_Material provided_:
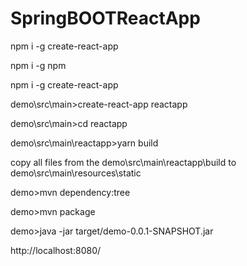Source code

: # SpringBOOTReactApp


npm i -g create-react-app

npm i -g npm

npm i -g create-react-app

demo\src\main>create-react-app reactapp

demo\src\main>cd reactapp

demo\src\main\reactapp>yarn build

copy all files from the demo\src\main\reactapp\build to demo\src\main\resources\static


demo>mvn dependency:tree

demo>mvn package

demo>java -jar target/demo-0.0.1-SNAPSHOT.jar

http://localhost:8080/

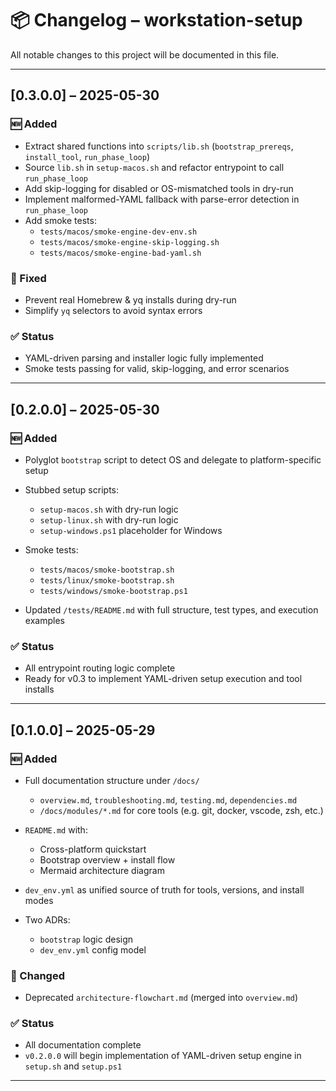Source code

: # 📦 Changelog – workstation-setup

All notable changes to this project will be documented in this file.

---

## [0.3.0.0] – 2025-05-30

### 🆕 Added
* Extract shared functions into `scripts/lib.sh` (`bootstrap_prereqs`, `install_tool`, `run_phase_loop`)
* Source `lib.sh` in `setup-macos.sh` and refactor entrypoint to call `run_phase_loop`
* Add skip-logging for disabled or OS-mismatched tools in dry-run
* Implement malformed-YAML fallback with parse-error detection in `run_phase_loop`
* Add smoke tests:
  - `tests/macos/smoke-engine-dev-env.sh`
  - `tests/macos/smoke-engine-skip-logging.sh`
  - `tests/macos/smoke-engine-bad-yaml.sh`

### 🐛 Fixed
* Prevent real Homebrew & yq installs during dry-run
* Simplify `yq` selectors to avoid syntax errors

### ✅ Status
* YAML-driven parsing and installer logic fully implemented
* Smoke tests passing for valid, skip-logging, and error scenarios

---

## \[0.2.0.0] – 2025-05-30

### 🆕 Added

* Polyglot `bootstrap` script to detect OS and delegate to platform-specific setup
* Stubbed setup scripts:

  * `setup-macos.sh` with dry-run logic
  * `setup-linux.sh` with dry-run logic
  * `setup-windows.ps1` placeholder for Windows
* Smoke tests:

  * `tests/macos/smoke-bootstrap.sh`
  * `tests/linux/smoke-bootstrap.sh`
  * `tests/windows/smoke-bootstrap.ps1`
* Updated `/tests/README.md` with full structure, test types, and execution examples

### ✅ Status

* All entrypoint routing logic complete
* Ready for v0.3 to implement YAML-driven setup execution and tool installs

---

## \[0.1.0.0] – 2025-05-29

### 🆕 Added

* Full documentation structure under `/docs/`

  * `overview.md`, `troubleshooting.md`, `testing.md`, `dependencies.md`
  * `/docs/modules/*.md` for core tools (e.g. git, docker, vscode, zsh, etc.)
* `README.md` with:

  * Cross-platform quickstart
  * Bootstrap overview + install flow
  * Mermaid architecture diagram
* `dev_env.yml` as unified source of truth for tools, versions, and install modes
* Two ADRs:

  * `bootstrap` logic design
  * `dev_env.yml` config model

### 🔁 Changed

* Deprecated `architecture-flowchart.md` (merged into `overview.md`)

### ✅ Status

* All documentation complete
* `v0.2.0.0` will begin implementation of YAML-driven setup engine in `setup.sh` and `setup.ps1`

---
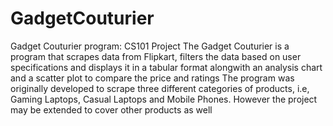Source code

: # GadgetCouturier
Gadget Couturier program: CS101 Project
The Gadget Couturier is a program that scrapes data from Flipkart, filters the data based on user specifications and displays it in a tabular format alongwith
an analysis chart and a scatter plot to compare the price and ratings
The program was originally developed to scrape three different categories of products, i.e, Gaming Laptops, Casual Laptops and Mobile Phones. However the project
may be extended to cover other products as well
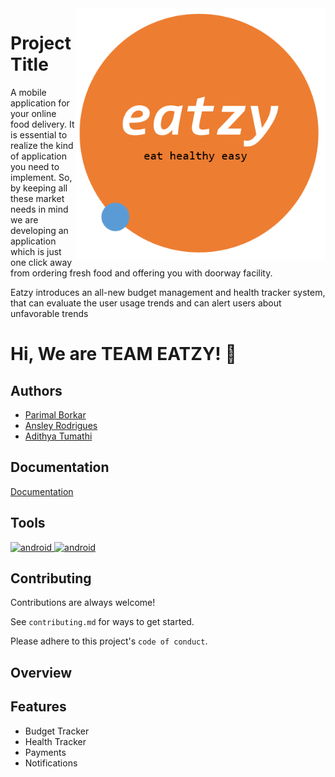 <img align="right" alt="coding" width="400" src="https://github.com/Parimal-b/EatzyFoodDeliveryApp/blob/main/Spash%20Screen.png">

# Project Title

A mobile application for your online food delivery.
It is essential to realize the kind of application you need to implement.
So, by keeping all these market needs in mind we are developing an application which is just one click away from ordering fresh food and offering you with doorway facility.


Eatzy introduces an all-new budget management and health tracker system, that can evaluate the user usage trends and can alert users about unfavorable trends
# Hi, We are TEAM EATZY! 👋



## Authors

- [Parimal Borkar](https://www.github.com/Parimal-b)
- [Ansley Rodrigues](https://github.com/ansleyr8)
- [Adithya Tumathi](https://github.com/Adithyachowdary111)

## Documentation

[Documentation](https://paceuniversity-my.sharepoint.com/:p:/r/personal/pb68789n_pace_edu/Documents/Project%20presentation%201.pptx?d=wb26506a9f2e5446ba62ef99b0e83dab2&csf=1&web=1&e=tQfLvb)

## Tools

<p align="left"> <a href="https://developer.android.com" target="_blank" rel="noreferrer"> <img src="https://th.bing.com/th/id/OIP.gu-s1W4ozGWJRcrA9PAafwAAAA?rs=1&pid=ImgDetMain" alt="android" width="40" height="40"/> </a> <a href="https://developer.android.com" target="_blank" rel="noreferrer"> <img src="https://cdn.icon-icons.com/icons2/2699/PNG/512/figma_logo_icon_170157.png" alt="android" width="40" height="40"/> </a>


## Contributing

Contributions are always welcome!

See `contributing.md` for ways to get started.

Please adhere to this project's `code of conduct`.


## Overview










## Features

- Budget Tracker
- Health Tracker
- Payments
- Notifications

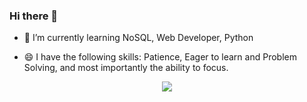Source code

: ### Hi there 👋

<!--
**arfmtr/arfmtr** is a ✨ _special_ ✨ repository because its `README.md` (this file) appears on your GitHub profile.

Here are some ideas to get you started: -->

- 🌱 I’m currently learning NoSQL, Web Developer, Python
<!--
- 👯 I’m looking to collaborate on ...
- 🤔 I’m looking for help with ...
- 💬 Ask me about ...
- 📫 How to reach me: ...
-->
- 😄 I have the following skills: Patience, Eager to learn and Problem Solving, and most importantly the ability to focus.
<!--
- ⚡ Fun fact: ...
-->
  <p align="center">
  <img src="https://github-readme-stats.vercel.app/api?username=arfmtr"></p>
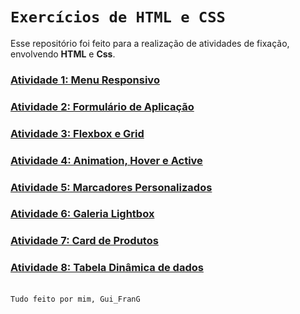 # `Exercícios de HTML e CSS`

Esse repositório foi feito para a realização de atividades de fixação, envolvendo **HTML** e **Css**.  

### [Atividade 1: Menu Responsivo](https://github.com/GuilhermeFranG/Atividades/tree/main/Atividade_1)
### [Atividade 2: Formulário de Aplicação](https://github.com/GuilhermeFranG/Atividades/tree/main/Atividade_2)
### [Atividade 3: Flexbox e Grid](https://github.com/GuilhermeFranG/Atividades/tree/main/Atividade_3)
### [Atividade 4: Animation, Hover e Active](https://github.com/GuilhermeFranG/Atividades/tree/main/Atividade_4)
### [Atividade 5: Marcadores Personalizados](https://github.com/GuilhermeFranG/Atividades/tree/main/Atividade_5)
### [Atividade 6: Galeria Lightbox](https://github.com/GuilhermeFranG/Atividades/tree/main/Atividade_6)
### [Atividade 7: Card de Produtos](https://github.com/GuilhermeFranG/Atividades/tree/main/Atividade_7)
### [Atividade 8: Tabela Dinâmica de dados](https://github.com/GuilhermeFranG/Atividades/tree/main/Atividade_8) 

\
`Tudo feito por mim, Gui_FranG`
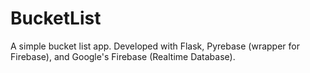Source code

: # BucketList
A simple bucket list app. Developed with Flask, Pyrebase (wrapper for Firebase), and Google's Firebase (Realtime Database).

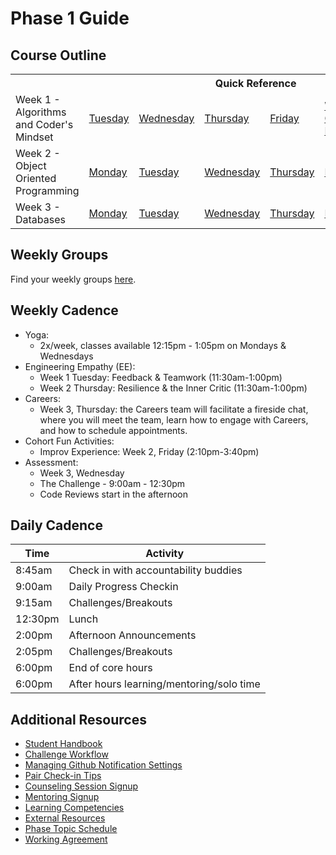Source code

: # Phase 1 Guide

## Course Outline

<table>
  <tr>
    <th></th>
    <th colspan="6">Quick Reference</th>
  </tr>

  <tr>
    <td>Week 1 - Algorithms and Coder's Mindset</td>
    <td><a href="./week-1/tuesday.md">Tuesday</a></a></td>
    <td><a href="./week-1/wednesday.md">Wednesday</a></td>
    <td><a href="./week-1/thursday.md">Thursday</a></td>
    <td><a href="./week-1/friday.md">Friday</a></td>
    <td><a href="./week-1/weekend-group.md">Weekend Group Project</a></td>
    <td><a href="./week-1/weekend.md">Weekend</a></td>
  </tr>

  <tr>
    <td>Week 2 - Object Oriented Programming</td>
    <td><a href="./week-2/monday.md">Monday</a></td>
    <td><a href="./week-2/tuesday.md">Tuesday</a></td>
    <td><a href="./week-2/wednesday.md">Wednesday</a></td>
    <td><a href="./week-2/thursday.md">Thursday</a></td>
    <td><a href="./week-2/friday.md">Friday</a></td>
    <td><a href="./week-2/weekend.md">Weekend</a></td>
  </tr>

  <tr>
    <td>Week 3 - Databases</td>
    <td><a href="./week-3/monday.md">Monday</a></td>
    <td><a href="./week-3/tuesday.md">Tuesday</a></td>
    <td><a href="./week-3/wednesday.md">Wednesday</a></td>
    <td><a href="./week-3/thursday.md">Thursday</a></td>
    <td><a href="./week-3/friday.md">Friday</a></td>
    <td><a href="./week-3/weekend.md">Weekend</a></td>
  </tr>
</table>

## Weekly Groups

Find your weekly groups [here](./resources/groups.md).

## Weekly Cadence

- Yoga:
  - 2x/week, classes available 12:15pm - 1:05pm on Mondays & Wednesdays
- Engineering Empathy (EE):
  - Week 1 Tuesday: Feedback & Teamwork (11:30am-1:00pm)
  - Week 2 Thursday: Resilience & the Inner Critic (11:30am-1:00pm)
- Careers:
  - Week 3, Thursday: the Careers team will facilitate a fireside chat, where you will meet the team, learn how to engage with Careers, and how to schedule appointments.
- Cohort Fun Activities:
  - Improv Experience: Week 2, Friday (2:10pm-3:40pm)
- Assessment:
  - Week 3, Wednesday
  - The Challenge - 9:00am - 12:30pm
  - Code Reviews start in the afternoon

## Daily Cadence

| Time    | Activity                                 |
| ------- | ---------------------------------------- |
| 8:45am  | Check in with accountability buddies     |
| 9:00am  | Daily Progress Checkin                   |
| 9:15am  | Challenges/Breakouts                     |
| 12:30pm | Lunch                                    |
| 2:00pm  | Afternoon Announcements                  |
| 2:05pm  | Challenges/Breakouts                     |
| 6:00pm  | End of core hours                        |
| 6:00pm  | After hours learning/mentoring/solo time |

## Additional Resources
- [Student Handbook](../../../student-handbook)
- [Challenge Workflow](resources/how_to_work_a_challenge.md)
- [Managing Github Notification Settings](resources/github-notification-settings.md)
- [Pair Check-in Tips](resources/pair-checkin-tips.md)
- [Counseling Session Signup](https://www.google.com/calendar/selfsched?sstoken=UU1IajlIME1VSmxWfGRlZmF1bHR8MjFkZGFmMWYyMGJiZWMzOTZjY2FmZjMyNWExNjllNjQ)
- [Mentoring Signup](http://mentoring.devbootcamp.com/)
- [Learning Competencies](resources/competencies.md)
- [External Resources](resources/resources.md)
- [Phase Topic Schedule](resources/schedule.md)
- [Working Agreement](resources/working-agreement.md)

_Required action_: Among the records above, repeat exactly the line with "A mobile application", the line with "It is essential", and every line in between, and only those.

_Response for this exercise_:
A mobile application for your online food delivery.
It is essential to realize the kind of application you need to implement.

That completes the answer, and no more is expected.